Les traditions de cet atelier paraissent même s’être perpétuées dans certains monastères saxons, comme le prouvent les curieuses portes de bronze de la cathédrale d’Augsbourg ou la colonne, imitée de la colonne Trajane, de Bernward, évêque d’Hildesheim au XIe siècle. Il en fut de même de l’orfèvrerie en relief. Sur un autel portatif, dont la table est faite d’une plaque de verre antique, Egbert, archevêque de Trêves (977-993), fit représenter en relief le pied de saint André, chaussé d’une sandale dont l’ornementation de gemmes présente les plus grands rapports avec celle des chaussures de sainte Foy. Il est inutile de rappeler aussi le magnifique autel de Bâle conservé au musée de Cluny et exécuté pour l’empereur Henri II (1002-1024).
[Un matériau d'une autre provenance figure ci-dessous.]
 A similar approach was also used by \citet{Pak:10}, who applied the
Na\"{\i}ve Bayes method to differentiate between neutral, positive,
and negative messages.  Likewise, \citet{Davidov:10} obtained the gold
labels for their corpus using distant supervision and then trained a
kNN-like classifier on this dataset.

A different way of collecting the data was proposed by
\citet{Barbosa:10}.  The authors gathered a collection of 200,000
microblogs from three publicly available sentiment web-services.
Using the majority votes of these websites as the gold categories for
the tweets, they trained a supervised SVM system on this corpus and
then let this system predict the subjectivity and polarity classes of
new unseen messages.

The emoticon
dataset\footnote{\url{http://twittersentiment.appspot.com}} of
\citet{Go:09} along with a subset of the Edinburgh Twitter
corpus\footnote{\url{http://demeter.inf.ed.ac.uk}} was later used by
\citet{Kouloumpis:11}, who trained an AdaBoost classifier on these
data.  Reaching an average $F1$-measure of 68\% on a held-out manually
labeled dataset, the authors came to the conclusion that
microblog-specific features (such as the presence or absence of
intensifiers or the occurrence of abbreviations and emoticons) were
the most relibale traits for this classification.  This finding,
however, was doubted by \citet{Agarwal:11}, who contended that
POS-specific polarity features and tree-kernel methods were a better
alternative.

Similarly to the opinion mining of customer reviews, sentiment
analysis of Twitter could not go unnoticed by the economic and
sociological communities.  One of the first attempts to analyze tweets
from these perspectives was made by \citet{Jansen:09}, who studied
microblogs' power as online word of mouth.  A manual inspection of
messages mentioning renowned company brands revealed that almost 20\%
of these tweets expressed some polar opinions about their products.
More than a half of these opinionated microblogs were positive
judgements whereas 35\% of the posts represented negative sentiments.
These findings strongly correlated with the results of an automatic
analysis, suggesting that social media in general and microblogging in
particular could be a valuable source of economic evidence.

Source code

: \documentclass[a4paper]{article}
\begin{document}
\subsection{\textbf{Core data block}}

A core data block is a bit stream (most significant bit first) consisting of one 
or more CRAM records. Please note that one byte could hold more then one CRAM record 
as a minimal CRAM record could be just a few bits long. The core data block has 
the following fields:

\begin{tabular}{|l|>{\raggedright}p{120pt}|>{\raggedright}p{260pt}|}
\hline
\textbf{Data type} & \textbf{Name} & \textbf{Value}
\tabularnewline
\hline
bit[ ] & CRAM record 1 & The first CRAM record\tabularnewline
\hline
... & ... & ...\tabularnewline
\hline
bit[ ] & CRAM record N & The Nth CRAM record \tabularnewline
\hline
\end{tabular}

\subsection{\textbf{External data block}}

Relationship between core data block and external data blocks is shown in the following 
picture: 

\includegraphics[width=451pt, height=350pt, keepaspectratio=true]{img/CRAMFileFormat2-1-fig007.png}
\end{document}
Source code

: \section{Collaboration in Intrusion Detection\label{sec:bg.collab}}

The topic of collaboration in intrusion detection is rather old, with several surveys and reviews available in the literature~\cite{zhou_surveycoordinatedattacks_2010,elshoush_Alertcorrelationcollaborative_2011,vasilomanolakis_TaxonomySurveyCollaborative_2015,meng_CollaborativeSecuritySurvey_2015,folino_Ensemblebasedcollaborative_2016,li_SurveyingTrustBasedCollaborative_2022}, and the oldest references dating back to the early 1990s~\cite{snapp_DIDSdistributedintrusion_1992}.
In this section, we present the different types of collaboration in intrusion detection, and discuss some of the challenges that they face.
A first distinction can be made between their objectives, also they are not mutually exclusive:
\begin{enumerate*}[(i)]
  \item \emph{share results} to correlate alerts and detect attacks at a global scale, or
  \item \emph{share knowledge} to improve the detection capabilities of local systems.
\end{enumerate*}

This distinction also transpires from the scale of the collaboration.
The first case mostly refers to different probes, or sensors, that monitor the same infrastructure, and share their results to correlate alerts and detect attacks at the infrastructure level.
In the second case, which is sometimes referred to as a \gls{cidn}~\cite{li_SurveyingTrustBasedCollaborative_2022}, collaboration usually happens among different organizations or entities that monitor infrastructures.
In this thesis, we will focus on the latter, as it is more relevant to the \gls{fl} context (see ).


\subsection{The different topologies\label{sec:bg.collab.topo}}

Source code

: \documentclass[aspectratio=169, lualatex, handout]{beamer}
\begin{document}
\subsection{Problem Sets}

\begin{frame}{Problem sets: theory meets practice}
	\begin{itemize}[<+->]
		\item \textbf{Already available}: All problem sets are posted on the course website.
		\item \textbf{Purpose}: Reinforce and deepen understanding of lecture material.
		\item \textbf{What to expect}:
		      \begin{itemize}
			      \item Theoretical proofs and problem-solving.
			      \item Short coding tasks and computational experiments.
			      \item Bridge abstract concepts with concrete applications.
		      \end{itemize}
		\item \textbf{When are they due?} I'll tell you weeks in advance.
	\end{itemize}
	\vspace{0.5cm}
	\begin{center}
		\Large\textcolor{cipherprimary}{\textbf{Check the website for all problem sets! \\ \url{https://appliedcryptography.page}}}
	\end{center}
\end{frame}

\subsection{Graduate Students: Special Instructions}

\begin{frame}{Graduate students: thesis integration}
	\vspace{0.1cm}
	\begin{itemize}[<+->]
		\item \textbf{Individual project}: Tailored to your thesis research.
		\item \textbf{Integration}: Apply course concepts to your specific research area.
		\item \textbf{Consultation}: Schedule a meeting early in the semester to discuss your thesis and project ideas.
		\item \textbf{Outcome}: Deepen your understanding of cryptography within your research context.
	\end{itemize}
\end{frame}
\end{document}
A une autre extrémité de l’Europe, Salomon, roi des Bretons, dans une lettre adressée en 869 au pape Hadrien II, lui annonce l’envoi en offrande d’une statue d’or qui représentait le Pape lui-même monté sur une mule et qui valait « 200 sous d’or[1]. »

Il n’y a rien dans ces faits isolés qui soit comparable au développement de la statuaire religieuse du Midi. Les détails abondans que l’on trouve dans les chroniques sur les trésors des églises, l’ornementation des autels, la translation des reliques, ne laissent aucun doute à cet égard. Ils démontrent que les populations du Nord sont restées fidèles à l’usage d’enfermer les reliques dans des chasses. En 864 par exemple, le chef de saint Riquier est transféré « d’une chasse de bois dans une châsse d’argent ornée d’or et de pierres précieuses, » et des chasses du même genre ornaient les 30 autels des 4 églises de la colonie monastique dont il était le patron[2].

De même dans les détails qu’Helgaud nous donne sur l’ornementation offerte par Robert le Pieux à Saint-Aignan d’Orléans, il n’est question que de châsses ou de tables d’autels ornées de pierres précieuses. Le moine Théophile qui vivait au XIe siècle a écrit une véritable encyclopédie technique dans laquelle passe en revue tous les arts qui peuvent concourir à la décoration

  1. Dom Bouquet, II. F. VII, 596.
  2. Hariulph, Chronique de Saint-Riquier, éd. Lot, p. 120.